DATA SHOWN: Begin

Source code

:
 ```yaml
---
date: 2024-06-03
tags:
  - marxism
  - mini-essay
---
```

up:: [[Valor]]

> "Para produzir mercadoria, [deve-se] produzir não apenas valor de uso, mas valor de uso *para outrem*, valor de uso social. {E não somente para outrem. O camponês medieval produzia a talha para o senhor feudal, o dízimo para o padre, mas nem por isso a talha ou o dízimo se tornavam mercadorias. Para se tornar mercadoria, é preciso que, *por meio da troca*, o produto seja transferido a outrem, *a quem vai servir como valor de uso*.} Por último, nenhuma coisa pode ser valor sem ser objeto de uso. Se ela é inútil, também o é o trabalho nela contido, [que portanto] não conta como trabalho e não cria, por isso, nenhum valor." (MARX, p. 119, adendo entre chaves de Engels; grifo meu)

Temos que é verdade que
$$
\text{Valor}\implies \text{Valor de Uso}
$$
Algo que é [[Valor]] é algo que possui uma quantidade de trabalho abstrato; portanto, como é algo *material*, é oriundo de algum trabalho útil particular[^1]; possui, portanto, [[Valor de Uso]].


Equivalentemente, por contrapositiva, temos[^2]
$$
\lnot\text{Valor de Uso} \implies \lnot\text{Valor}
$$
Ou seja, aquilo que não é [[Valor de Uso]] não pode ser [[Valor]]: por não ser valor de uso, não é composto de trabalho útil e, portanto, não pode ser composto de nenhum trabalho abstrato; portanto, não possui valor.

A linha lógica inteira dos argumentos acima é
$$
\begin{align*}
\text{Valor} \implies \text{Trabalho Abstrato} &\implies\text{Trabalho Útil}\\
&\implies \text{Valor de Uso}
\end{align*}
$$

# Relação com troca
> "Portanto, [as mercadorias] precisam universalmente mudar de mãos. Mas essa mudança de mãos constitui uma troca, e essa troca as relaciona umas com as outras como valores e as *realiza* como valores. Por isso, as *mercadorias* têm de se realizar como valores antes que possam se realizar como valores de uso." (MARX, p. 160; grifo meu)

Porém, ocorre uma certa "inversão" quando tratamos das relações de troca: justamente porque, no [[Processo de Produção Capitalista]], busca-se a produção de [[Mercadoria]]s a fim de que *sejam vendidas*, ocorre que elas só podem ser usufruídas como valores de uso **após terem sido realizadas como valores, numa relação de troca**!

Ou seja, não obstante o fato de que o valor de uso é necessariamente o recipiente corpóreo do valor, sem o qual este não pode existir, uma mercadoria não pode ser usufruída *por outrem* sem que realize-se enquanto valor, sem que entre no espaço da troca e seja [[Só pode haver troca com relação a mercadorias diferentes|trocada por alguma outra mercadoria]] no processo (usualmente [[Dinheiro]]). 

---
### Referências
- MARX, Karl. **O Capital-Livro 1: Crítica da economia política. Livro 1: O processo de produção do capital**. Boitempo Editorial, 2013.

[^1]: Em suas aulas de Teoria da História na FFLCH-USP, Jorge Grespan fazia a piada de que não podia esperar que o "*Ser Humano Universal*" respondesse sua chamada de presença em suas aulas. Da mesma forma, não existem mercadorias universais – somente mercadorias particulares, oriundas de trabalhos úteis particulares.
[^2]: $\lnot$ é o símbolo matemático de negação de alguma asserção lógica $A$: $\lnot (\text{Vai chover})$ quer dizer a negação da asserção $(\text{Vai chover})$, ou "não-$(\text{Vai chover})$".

DATA SHOWN: End

WORK REQUEST
Only lines holding the word "possui" are wanted, so copy each of them from the records above.

EXPECTED ANSWER
Algo que é [[Valor]] é algo que possui uma quantidade de trabalho abstrato; portanto, como é algo *material*, é oriundo de algum trabalho útil particular[^1]; possui, portanto, [[Valor de Uso]].
Ou seja, aquilo que não é [[Valor de Uso]] não pode ser [[Valor]]: por não ser valor de uso, não é composto de trabalho útil e, portanto, não pode ser composto de nenhum trabalho abstrato; portanto, não possui valor.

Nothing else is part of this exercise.